DATA FOR THIS EXERCISE |
>>>>

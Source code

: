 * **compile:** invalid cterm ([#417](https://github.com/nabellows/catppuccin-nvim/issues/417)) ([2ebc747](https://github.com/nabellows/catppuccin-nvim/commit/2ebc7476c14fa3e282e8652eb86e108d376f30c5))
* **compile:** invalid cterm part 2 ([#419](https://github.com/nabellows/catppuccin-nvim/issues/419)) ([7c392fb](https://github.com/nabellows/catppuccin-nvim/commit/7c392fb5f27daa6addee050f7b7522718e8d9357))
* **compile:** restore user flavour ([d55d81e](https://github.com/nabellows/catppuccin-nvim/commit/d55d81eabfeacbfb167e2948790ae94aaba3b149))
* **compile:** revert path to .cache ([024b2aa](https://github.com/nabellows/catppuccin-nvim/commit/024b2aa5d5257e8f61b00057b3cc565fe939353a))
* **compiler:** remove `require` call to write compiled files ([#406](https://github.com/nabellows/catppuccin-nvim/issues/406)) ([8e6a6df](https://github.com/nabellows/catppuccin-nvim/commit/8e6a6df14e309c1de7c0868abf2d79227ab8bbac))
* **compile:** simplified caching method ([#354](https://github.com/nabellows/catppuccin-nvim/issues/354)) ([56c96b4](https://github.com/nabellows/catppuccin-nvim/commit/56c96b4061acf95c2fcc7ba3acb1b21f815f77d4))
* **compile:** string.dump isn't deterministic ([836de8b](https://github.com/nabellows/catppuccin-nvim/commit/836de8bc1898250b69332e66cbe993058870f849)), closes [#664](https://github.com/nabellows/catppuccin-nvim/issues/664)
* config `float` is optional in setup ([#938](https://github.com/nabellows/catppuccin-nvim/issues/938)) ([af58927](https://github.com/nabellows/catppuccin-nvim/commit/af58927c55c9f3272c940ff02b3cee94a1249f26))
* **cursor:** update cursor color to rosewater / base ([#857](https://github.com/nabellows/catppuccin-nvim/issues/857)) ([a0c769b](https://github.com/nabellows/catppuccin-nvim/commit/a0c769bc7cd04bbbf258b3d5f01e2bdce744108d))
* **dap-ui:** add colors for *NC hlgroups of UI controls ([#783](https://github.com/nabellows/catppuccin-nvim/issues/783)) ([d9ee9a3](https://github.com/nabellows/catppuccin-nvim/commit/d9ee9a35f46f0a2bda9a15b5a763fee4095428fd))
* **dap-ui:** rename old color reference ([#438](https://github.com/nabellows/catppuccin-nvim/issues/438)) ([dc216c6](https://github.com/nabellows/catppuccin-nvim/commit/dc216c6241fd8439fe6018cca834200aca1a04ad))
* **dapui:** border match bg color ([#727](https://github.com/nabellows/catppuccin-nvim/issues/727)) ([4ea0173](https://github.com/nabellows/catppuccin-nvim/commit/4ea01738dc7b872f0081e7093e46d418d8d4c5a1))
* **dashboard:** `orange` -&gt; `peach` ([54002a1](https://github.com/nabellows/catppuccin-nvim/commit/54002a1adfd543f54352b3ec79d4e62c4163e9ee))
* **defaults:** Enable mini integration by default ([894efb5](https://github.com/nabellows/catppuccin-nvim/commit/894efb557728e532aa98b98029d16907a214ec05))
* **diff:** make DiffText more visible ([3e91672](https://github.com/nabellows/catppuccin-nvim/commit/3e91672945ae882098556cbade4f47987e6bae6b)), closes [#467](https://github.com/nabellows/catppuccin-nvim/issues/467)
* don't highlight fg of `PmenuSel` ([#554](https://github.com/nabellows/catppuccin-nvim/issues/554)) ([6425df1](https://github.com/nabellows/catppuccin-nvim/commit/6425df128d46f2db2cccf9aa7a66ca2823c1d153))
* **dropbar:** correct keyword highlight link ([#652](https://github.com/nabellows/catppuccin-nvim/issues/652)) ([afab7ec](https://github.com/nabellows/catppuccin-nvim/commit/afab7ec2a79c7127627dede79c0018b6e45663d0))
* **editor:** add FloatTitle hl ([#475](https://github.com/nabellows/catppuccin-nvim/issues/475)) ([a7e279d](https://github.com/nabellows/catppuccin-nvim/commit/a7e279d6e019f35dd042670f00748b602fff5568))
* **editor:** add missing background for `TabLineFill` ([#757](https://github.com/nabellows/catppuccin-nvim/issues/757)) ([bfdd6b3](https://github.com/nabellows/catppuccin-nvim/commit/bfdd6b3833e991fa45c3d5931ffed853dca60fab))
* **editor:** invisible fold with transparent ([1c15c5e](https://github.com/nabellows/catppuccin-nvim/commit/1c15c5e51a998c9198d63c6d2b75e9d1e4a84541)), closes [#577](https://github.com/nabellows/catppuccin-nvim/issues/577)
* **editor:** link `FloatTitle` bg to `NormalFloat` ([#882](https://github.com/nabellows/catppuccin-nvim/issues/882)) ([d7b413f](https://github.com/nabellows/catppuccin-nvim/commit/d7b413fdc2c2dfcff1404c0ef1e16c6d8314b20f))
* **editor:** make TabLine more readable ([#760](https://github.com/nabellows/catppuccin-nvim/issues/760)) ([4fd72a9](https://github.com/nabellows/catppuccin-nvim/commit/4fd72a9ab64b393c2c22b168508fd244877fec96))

<<<<

WHAT IS BEING ASKED | Your answer must be the lines above from the one containing "string.dump isn't deterministic" to the one containing "rename old color", both included, restated word for word.

RESULT OF THIS EXERCISE |
* **compile:** string.dump isn't deterministic ([836de8b](https://github.com/nabellows/catppuccin-nvim/commit/836de8bc1898250b69332e66cbe993058870f849)), closes [#664](https://github.com/nabellows/catppuccin-nvim/issues/664)
* config `float` is optional in setup ([#938](https://github.com/nabellows/catppuccin-nvim/issues/938)) ([af58927](https://github.com/nabellows/catppuccin-nvim/commit/af58927c55c9f3272c940ff02b3cee94a1249f26))
* **cursor:** update cursor color to rosewater / base ([#857](https://github.com/nabellows/catppuccin-nvim/issues/857)) ([a0c769b](https://github.com/nabellows/catppuccin-nvim/commit/a0c769bc7cd04bbbf258b3d5f01e2bdce744108d))
* **dap-ui:** add colors for *NC hlgroups of UI controls ([#783](https://github.com/nabellows/catppuccin-nvim/issues/783)) ([d9ee9a3](https://github.com/nabellows/catppuccin-nvim/commit/d9ee9a35f46f0a2bda9a15b5a763fee4095428fd))
* **dap-ui:** rename old color reference ([#438](https://github.com/nabellows/catppuccin-nvim/issues/438)) ([dc216c6](https://github.com/nabellows/catppuccin-nvim/commit/dc216c6241fd8439fe6018cca834200aca1a04ad))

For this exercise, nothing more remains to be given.